Locally-sourced and organic specialties at Urban Harvest
There are two types of restaurants that I prefer to frequent: One – and most obvious – is the place that features great food and service. Two – and maybe a bit more abstract – is the place that tries its best to marry the above with a business practice that focuses on keeping things independent, including the use of local vendors, so that the dollars spent better support the local economy. Lucky for Dayton, I think Urban Harvest – Chef Matthew DeAngulo’s new venture in Clayton – finds some middle ground between these two ideals. The Dayton restaurant veteran cut his teeth at notable establishments such as Olivia’s in the Kettering Tower, Zola, Neil’s Heritage House and, most recently, as kitchen head at Olive, an urban dive.
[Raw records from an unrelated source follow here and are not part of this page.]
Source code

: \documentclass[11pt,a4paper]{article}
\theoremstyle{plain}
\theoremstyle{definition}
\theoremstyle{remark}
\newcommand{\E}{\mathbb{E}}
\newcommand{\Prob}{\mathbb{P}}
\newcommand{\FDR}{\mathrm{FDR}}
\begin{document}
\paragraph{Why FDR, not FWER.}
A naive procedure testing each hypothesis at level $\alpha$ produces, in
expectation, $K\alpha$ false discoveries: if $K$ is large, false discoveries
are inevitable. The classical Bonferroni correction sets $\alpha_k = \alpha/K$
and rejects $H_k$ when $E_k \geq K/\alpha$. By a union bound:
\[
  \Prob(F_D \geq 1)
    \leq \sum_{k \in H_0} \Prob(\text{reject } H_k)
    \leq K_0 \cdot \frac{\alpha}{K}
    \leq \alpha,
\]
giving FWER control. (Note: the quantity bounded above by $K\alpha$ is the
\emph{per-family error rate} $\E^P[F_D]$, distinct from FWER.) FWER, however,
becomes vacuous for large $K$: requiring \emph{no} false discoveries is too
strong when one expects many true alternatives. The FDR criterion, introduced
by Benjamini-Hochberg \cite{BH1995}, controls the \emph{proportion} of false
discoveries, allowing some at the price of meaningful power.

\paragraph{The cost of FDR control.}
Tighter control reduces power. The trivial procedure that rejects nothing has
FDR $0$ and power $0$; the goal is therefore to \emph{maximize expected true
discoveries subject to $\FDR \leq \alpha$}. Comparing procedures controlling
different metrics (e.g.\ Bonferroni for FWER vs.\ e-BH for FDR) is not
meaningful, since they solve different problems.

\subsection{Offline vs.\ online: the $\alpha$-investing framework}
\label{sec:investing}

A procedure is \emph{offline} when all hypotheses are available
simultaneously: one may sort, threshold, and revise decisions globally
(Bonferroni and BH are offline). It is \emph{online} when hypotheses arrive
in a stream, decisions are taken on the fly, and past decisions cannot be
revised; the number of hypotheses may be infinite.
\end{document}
It’s clear from the menu that Urban Harvest is looking to fill an empty niche north of downtown – good food, locally focused and made “with integrity.” While I can’t speak to the integrity, per se, I can speak to the place overall, and after a couple of visits, feel like the description is pretty accurate. Urban Harvest serves three menus: brunch, lunch/dinner and catering. Brunch is served Saturday and Sunday from 10 a.m. to 3 p.m., lunch and dinner served Monday through Saturday from 10 a.m. to 9 p.m. Their brunch menu offers a little something for everyone, but don’t go looking for much light fare here, as we found on our first visit. Aside from their fresh quiche with fruit ($6), most of their Midwest comfort food-focused menu consists of stick-to-your-ribs hangover cures like the steak and cheese Monte Cristo ($8), the baked cinnamon apple French toast ($7) and the savory pancakes ($7).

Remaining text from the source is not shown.